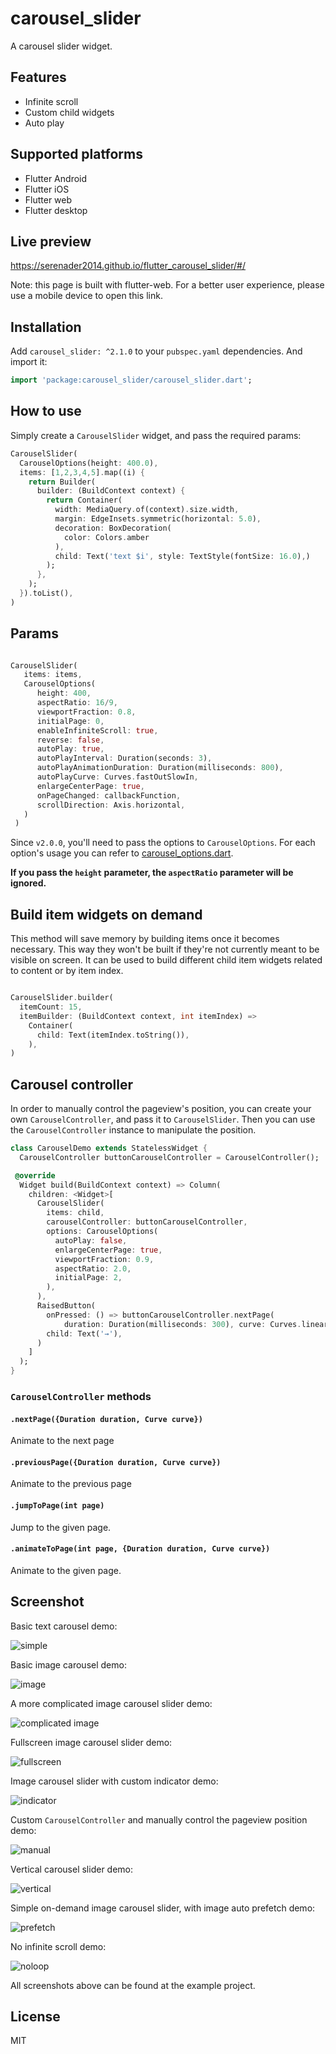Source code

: # carousel_slider

A carousel slider widget.

## Features 

* Infinite scroll 
* Custom child widgets
* Auto play

## Supported platforms

* Flutter Android
* Flutter iOS
* Flutter web
* Flutter desktop

## Live preview

https://serenader2014.github.io/flutter_carousel_slider/#/

Note: this page is built with flutter-web. For a better user experience, please use a mobile device to open this link.

## Installation

Add `carousel_slider: ^2.1.0` to your `pubspec.yaml` dependencies. And import it:

```dart
import 'package:carousel_slider/carousel_slider.dart';
```

## How to use

Simply create a `CarouselSlider` widget, and pass the required params:

```dart
CarouselSlider(
  CarouselOptions(height: 400.0),
  items: [1,2,3,4,5].map((i) {
    return Builder(
      builder: (BuildContext context) {
        return Container(
          width: MediaQuery.of(context).size.width,
          margin: EdgeInsets.symmetric(horizontal: 5.0),
          decoration: BoxDecoration(
            color: Colors.amber
          ),
          child: Text('text $i', style: TextStyle(fontSize: 16.0),)
        );
      },
    );
  }).toList(),
)
```

## Params

```dart

CarouselSlider(
   items: items,
   CarouselOptions(
      height: 400,
      aspectRatio: 16/9,
      viewportFraction: 0.8,
      initialPage: 0,
      enableInfiniteScroll: true,
      reverse: false,
      autoPlay: true,
      autoPlayInterval: Duration(seconds: 3),
      autoPlayAnimationDuration: Duration(milliseconds: 800),
      autoPlayCurve: Curves.fastOutSlowIn,
      enlargeCenterPage: true,
      onPageChanged: callbackFunction,
      scrollDirection: Axis.horizontal,
   )
 )
```

Since `v2.0.0`, you'll need to pass the options to `CarouselOptions`. For each option's usage you can refer to [carousel_options.dart](./lib/carousel_options.dart).

**If you pass the `height` parameter, the `aspectRatio` parameter will be ignored.**

## Build item widgets on demand

This method will save memory by building items once it becomes necessary. This way they won't be built if they're not currently meant to be visible on screen.
It can be used to build different child item widgets related to content or by item index.

```dart

CarouselSlider.builder(
  itemCount: 15,
  itemBuilder: (BuildContext context, int itemIndex) =>
    Container(
      child: Text(itemIndex.toString()),
    ),
)
```

## Carousel controller

In order to manually control the pageview's position, you can create your own `CarouselController`, and pass it to `CarouselSlider`. Then you can use the `CarouselController` instance to manipulate the position.

```dart 
class CarouselDemo extends StatelessWidget {
  CarouselController buttonCarouselController = CarouselController();

 @override
  Widget build(BuildContext context) => Column(
    children: <Widget>[
      CarouselSlider(
        items: child,
        carouselController: buttonCarouselController,
        options: CarouselOptions(
          autoPlay: false,
          enlargeCenterPage: true,
          viewportFraction: 0.9,
          aspectRatio: 2.0,
          initialPage: 2,
        ),
      ),
      RaisedButton(
        onPressed: () => buttonCarouselController.nextPage(
            duration: Duration(milliseconds: 300), curve: Curves.linear),
        child: Text('→'),
      )
    ]
  );
}
```

### `CarouselController` methods

#### `.nextPage({Duration duration, Curve curve})`

Animate to the next page

#### `.previousPage({Duration duration, Curve curve})`

Animate to the previous page

#### `.jumpToPage(int page)`

Jump to the given page.

#### `.animateToPage(int page, {Duration duration, Curve curve})`

Animate to the given page.

## Screenshot

Basic text carousel demo:

![simple](screenshot/basic.gif)

Basic image carousel demo:

![image](screenshot/image.gif)

A more complicated image carousel slider demo:

![complicated image](screenshot/complicated-image.gif)

Fullscreen image carousel slider demo:

![fullscreen](screenshot/fullscreen.gif)

Image carousel slider with custom indicator demo:

![indicator](screenshot/indicator.gif)

Custom `CarouselController` and manually control the pageview position demo:

![manual](screenshot/manually.gif)

Vertical carousel slider demo:

![vertical](screenshot/vertical.gif)

Simple on-demand image carousel slider, with image auto prefetch demo:

![prefetch](screenshot/preload.gif)

No infinite scroll demo:

![noloop](screenshot/noloop.gif)

All screenshots above can be found at the example project.

## License

MIT
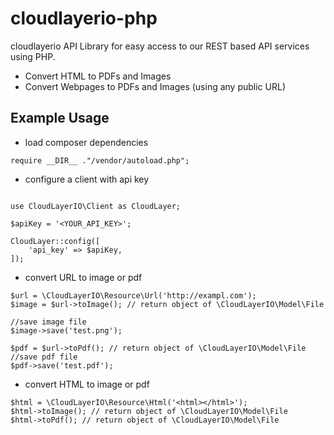 # cloudlayerio-php
cloudlayerio API Library for easy access to our REST based API services using PHP.

- Convert HTML to PDFs and Images
- Convert Webpages to PDFs and Images (using any public URL)

## Example Usage
- load composer dependencies
```
require __DIR__ ."/vendor/autoload.php";
```
- configure a client with api key
```

use CloudLayerIO\Client as CloudLayer;

$apiKey = '<YOUR_API_KEY>';

CloudLayer::config([
    'api_key' => $apiKey,
]);
```
- convert URL to image or pdf
```
$url = \CloudLayerIO\Resource\Url('http://exampl.com');
$image = $url->toImage(); // return object of \CloudLayerIO\Model\File

//save image file
$image->save('test.png');

$pdf = $url->toPdf(); // return object of \CloudLayerIO\Model\File
//save pdf file
$pdf->save('test.pdf');
```
- convert HTML to image or pdf
```
$html = \CloudLayerIO\Resource\Html('<html></html>');
$html->toImage(); // return object of \CloudLayerIO\Model\File
$html->toPdf(); // return object of \CloudLayerIO\Model\File
```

* * * * * * * * *

PROBLEM DESCRIPTION – Where an image appears in the data, skip it, and return the rest verbatim.

RESPONSE AREA –
Source code

: # carousel_slider

A carousel slider widget.

## Features 

* Infinite scroll 
* Custom child widgets
* Auto play

## Supported platforms

* Flutter Android
* Flutter iOS
* Flutter web
* Flutter desktop

## Live preview

https://serenader2014.github.io/flutter_carousel_slider/#/

Note: this page is built with flutter-web. For a better user experience, please use a mobile device to open this link.

## Installation

Add `carousel_slider: ^2.1.0` to your `pubspec.yaml` dependencies. And import it:

```dart
import 'package:carousel_slider/carousel_slider.dart';
```

## How to use

Simply create a `CarouselSlider` widget, and pass the required params:

```dart
CarouselSlider(
  CarouselOptions(height: 400.0),
  items: [1,2,3,4,5].map((i) {
    return Builder(
      builder: (BuildContext context) {
        return Container(
          width: MediaQuery.of(context).size.width,
          margin: EdgeInsets.symmetric(horizontal: 5.0),
          decoration: BoxDecoration(
            color: Colors.amber
          ),
          child: Text('text $i', style: TextStyle(fontSize: 16.0),)
        );
      },
    );
  }).toList(),
)
```

## Params

```dart

CarouselSlider(
   items: items,
   CarouselOptions(
      height: 400,
      aspectRatio: 16/9,
      viewportFraction: 0.8,
      initialPage: 0,
      enableInfiniteScroll: true,
      reverse: false,
      autoPlay: true,
      autoPlayInterval: Duration(seconds: 3),
      autoPlayAnimationDuration: Duration(milliseconds: 800),
      autoPlayCurve: Curves.fastOutSlowIn,
      enlargeCenterPage: true,
      onPageChanged: callbackFunction,
      scrollDirection: Axis.horizontal,
   )
 )
```

Since `v2.0.0`, you'll need to pass the options to `CarouselOptions`. For each option's usage you can refer to [carousel_options.dart](./lib/carousel_options.dart).

**If you pass the `height` parameter, the `aspectRatio` parameter will be ignored.**

## Build item widgets on demand

This method will save memory by building items once it becomes necessary. This way they won't be built if they're not currently meant to be visible on screen.
It can be used to build different child item widgets related to content or by item index.

```dart

CarouselSlider.builder(
  itemCount: 15,
  itemBuilder: (BuildContext context, int itemIndex) =>
    Container(
      child: Text(itemIndex.toString()),
    ),
)
```

## Carousel controller

In order to manually control the pageview's position, you can create your own `CarouselController`, and pass it to `CarouselSlider`. Then you can use the `CarouselController` instance to manipulate the position.

```dart 
class CarouselDemo extends StatelessWidget {
  CarouselController buttonCarouselController = CarouselController();

 @override
  Widget build(BuildContext context) => Column(
    children: <Widget>[
      CarouselSlider(
        items: child,
        carouselController: buttonCarouselController,
        options: CarouselOptions(
          autoPlay: false,
          enlargeCenterPage: true,
          viewportFraction: 0.9,
          aspectRatio: 2.0,
          initialPage: 2,
        ),
      ),
      RaisedButton(
        onPressed: () => buttonCarouselController.nextPage(
            duration: Duration(milliseconds: 300), curve: Curves.linear),
        child: Text('→'),
      )
    ]
  );
}
```

### `CarouselController` methods

#### `.nextPage({Duration duration, Curve curve})`

Animate to the next page

#### `.previousPage({Duration duration, Curve curve})`

Animate to the previous page

#### `.jumpToPage(int page)`

Jump to the given page.

#### `.animateToPage(int page, {Duration duration, Curve curve})`

Animate to the given page.

## Screenshot

Basic text carousel demo:

![simple](screenshot/basic.gif)

Basic image carousel demo:

![image](screenshot/image.gif)

A more complicated image carousel slider demo:

![complicated image](screenshot/complicated-image.gif)

Fullscreen image carousel slider demo:

![fullscreen](screenshot/fullscreen.gif)

Image carousel slider with custom indicator demo:

![indicator](screenshot/indicator.gif)

Custom `CarouselController` and manually control the pageview position demo:

![manual](screenshot/manually.gif)

Vertical carousel slider demo:

![vertical](screenshot/vertical.gif)

Simple on-demand image carousel slider, with image auto prefetch demo:

![prefetch](screenshot/preload.gif)

No infinite scroll demo:

![noloop](screenshot/noloop.gif)

All screenshots above can be found at the example project.

## License

MIT
 # cloudlayerio-php
cloudlayerio API Library for easy access to our REST based API services using PHP.

- Convert HTML to PDFs and Images
- Convert Webpages to PDFs and Images (using any public URL)

## Example Usage
- load composer dependencies
```
require __DIR__ ."/vendor/autoload.php";
```
- configure a client with api key
```

use CloudLayerIO\Client as CloudLayer;

$apiKey = '<YOUR_API_KEY>';

CloudLayer::config([
    'api_key' => $apiKey,
]);
```
- convert URL to image or pdf
```
$url = \CloudLayerIO\Resource\Url('http://exampl.com');
$image = $url->toImage(); // return object of \CloudLayerIO\Model\File

//save image file
$image->save('test.png');

$pdf = $url->toPdf(); // return object of \CloudLayerIO\Model\File
//save pdf file
$pdf->save('test.pdf');
```
- convert HTML to image or pdf
```
$html = \CloudLayerIO\Resource\Html('<html></html>');
$html->toImage(); // return object of \CloudLayerIO\Model\File
$html->toPdf(); // return object of \CloudLayerIO\Model\File
```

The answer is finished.